**WHAT YOU HAVE TO DO:** Without carrying over a single picture, write out the records below exactly.

(Pictures paired with source code)
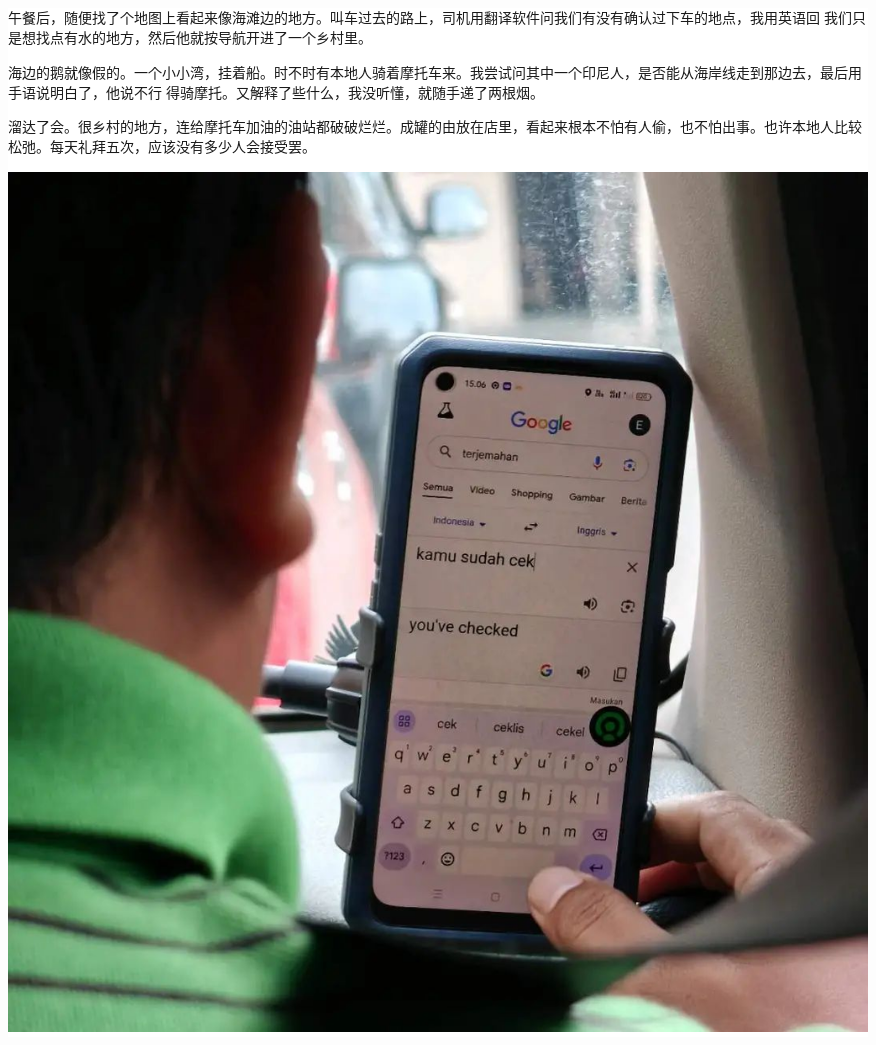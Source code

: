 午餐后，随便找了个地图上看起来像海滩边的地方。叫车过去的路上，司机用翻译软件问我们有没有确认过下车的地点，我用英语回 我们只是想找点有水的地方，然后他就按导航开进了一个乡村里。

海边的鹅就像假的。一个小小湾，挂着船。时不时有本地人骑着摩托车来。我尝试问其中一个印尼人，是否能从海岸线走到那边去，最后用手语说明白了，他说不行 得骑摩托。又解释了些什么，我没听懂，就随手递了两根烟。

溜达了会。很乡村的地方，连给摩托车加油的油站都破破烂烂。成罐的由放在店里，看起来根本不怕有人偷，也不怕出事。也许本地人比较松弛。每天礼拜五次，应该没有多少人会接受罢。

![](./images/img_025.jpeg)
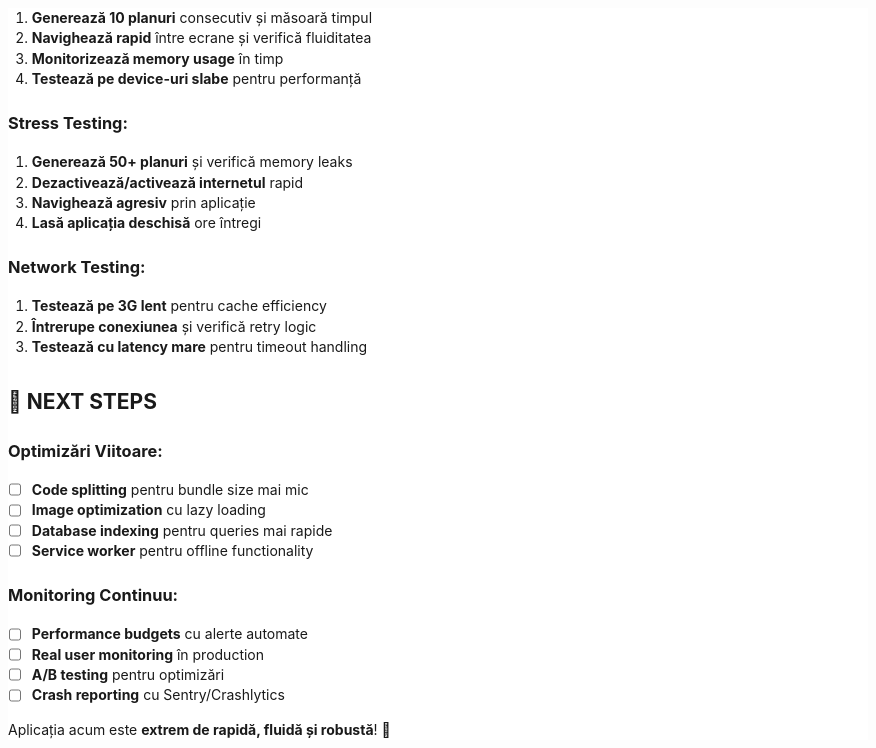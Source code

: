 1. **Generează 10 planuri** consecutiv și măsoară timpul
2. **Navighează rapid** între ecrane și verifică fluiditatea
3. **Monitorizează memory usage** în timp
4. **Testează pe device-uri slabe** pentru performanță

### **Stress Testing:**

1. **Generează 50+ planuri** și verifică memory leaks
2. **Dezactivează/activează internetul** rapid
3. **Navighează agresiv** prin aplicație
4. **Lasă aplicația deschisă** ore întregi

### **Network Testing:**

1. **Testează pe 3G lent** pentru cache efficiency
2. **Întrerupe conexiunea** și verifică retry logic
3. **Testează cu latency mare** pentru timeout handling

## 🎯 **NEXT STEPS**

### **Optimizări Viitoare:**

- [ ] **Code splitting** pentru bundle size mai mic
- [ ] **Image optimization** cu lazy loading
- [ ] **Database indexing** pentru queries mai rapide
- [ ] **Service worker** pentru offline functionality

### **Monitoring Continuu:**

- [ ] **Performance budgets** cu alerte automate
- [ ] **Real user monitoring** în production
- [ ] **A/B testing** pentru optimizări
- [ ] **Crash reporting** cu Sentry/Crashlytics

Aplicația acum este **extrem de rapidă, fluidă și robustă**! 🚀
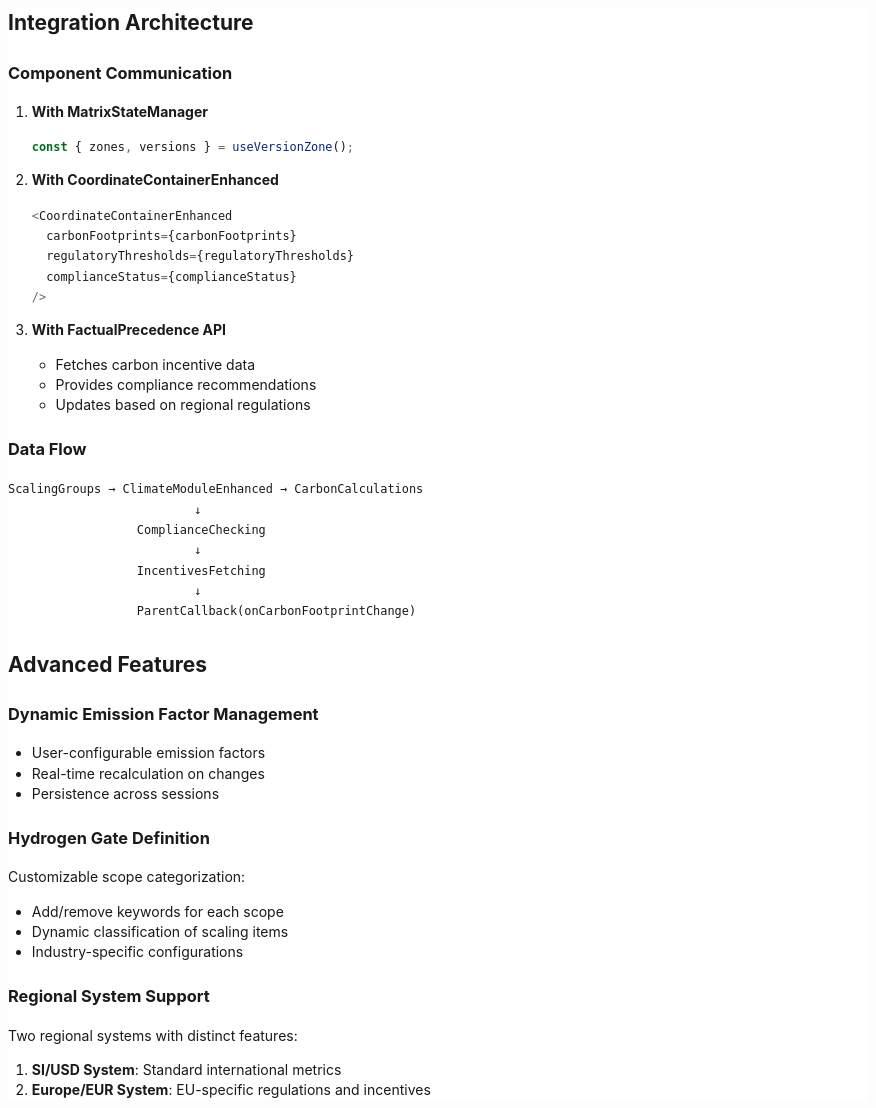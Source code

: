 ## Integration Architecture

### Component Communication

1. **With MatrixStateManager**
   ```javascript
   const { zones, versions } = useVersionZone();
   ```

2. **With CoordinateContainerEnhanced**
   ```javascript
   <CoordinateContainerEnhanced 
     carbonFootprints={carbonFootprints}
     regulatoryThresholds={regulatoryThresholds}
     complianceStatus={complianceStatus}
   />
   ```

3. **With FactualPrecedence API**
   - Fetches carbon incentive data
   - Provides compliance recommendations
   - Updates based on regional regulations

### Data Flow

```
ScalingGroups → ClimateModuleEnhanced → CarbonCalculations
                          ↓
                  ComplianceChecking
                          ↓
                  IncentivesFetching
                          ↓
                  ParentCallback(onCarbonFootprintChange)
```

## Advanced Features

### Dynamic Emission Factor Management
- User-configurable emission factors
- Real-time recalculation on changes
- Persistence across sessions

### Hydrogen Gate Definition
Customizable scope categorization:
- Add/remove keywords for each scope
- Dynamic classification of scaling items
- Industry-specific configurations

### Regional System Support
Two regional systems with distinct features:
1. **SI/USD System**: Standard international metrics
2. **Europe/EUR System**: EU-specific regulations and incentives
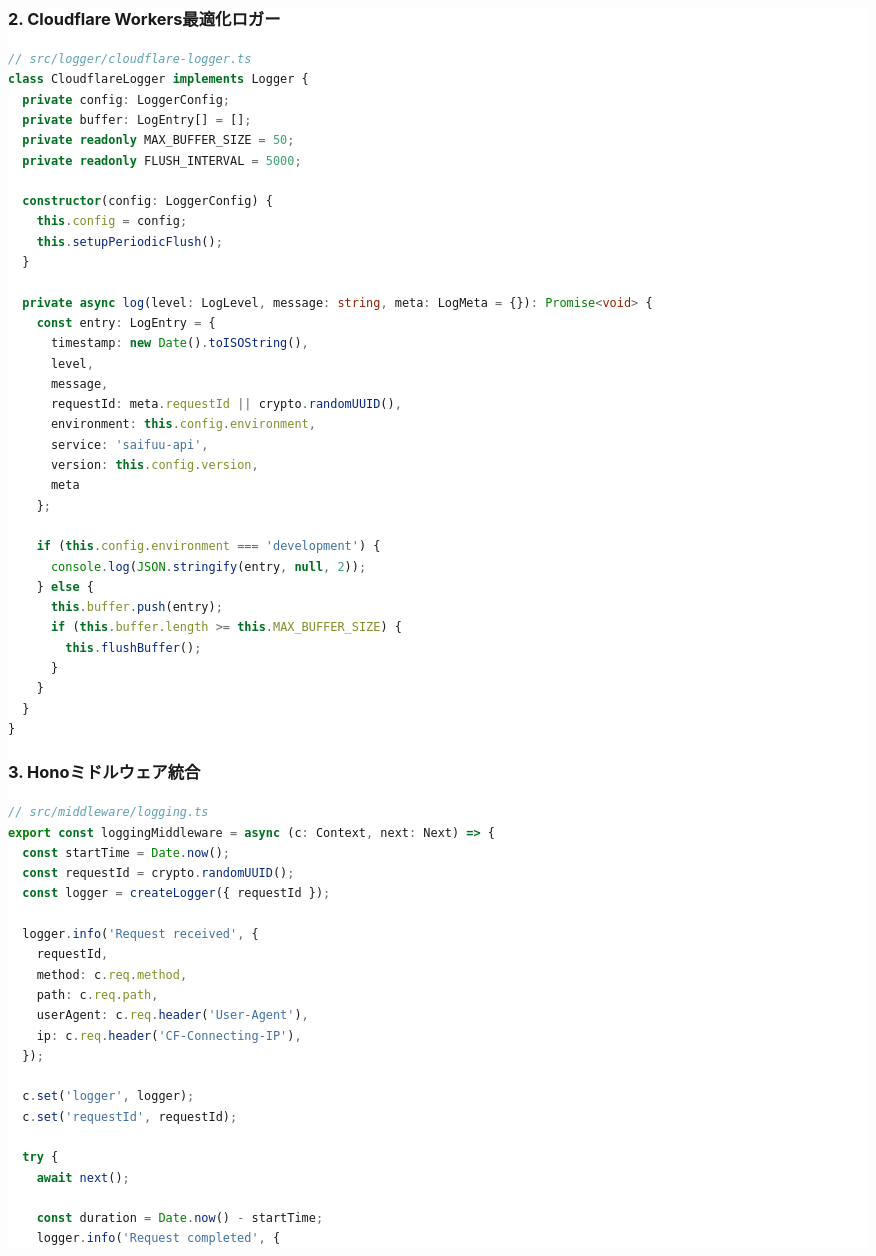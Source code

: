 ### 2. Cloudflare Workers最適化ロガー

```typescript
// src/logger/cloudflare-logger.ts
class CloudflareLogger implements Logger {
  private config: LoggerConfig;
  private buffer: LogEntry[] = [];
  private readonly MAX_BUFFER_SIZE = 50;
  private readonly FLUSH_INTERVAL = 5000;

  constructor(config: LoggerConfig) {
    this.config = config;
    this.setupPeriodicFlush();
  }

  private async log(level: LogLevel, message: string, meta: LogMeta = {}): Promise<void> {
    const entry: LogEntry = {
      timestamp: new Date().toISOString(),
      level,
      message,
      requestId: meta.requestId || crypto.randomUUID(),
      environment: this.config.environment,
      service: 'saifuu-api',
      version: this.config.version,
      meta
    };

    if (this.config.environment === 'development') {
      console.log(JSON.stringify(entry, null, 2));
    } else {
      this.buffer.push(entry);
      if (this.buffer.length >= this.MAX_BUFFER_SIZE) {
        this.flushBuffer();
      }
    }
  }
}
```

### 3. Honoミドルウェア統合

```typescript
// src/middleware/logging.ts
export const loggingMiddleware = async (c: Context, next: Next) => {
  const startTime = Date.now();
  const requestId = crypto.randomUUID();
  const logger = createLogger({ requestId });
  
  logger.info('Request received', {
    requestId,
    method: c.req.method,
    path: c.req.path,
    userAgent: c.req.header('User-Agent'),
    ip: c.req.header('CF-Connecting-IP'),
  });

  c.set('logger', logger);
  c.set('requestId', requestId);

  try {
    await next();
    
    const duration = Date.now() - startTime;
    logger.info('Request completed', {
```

**TASK ANSWER:**
Source code

: 午餐后，随便找了个地图上看起来像海滩边的地方。叫车过去的路上，司机用翻译软件问我们有没有确认过下车的地点，我用英语回 我们只是想找点有水的地方，然后他就按导航开进了一个乡村里。

海边的鹅就像假的。一个小小湾，挂着船。时不时有本地人骑着摩托车来。我尝试问其中一个印尼人，是否能从海岸线走到那边去，最后用手语说明白了，他说不行 得骑摩托。又解释了些什么，我没听懂，就随手递了两根烟。

溜达了会。很乡村的地方，连给摩托车加油的油站都破破烂烂。成罐的由放在店里，看起来根本不怕有人偷，也不怕出事。也许本地人比较松弛。每天礼拜五次，应该没有多少人会接受罢。

![](./images/img_025.jpeg)
Source code

: 1. **Generează 10 planuri** consecutiv și măsoară timpul
2. **Navighează rapid** între ecrane și verifică fluiditatea
3. **Monitorizează memory usage** în timp
4. **Testează pe device-uri slabe** pentru performanță

### **Stress Testing:**

1. **Generează 50+ planuri** și verifică memory leaks
2. **Dezactivează/activează internetul** rapid
3. **Navighează agresiv** prin aplicație
4. **Lasă aplicația deschisă** ore întregi

### **Network Testing:**

1. **Testează pe 3G lent** pentru cache efficiency
2. **Întrerupe conexiunea** și verifică retry logic
3. **Testează cu latency mare** pentru timeout handling

## 🎯 **NEXT STEPS**

### **Optimizări Viitoare:**

- [ ] **Code splitting** pentru bundle size mai mic
- [ ] **Image optimization** cu lazy loading
- [ ] **Database indexing** pentru queries mai rapide
- [ ] **Service worker** pentru offline functionality

### **Monitoring Continuu:**

- [ ] **Performance budgets** cu alerte automate
- [ ] **Real user monitoring** în production
- [ ] **A/B testing** pentru optimizări
- [ ] **Crash reporting** cu Sentry/Crashlytics

Aplicația acum este **extrem de rapidă, fluidă și robustă**! 🚀
Source code

: ## Integration Architecture

### Component Communication

1. **With MatrixStateManager**
   ```javascript
   const { zones, versions } = useVersionZone();
   ```

2. **With CoordinateContainerEnhanced**
   ```javascript
   <CoordinateContainerEnhanced 
     carbonFootprints={carbonFootprints}
     regulatoryThresholds={regulatoryThresholds}
     complianceStatus={complianceStatus}
   />
   ```

3. **With FactualPrecedence API**
   - Fetches carbon incentive data
   - Provides compliance recommendations
   - Updates based on regional regulations

### Data Flow

```
ScalingGroups → ClimateModuleEnhanced → CarbonCalculations
                          ↓
                  ComplianceChecking
                          ↓
                  IncentivesFetching
                          ↓
                  ParentCallback(onCarbonFootprintChange)
```

## Advanced Features

### Dynamic Emission Factor Management
- User-configurable emission factors
- Real-time recalculation on changes
- Persistence across sessions

### Hydrogen Gate Definition
Customizable scope categorization:
- Add/remove keywords for each scope
- Dynamic classification of scaling items
- Industry-specific configurations

### Regional System Support
Two regional systems with distinct features:
1. **SI/USD System**: Standard international metrics
2. **Europe/EUR System**: EU-specific regulations and incentives
Source code

: ### 2. Cloudflare Workers最適化ロガー

```typescript
// src/logger/cloudflare-logger.ts
class CloudflareLogger implements Logger {
  private config: LoggerConfig;
  private buffer: LogEntry[] = [];
  private readonly MAX_BUFFER_SIZE = 50;
  private readonly FLUSH_INTERVAL = 5000;

  constructor(config: LoggerConfig) {
    this.config = config;
    this.setupPeriodicFlush();
  }

  private async log(level: LogLevel, message: string, meta: LogMeta = {}): Promise<void> {
    const entry: LogEntry = {
      timestamp: new Date().toISOString(),
      level,
      message,
      requestId: meta.requestId || crypto.randomUUID(),
      environment: this.config.environment,
      service: 'saifuu-api',
      version: this.config.version,
      meta
    };

    if (this.config.environment === 'development') {
      console.log(JSON.stringify(entry, null, 2));
    } else {
      this.buffer.push(entry);
      if (this.buffer.length >= this.MAX_BUFFER_SIZE) {
        this.flushBuffer();
      }
    }
  }
}
```

### 3. Honoミドルウェア統合

```typescript
// src/middleware/logging.ts
export const loggingMiddleware = async (c: Context, next: Next) => {
  const startTime = Date.now();
  const requestId = crypto.randomUUID();
  const logger = createLogger({ requestId });
  
  logger.info('Request received', {
    requestId,
    method: c.req.method,
    path: c.req.path,
    userAgent: c.req.header('User-Agent'),
    ip: c.req.header('CF-Connecting-IP'),
  });

  c.set('logger', logger);
  c.set('requestId', requestId);

  try {
    await next();
    
    const duration = Date.now() - startTime;
    logger.info('Request completed', {
```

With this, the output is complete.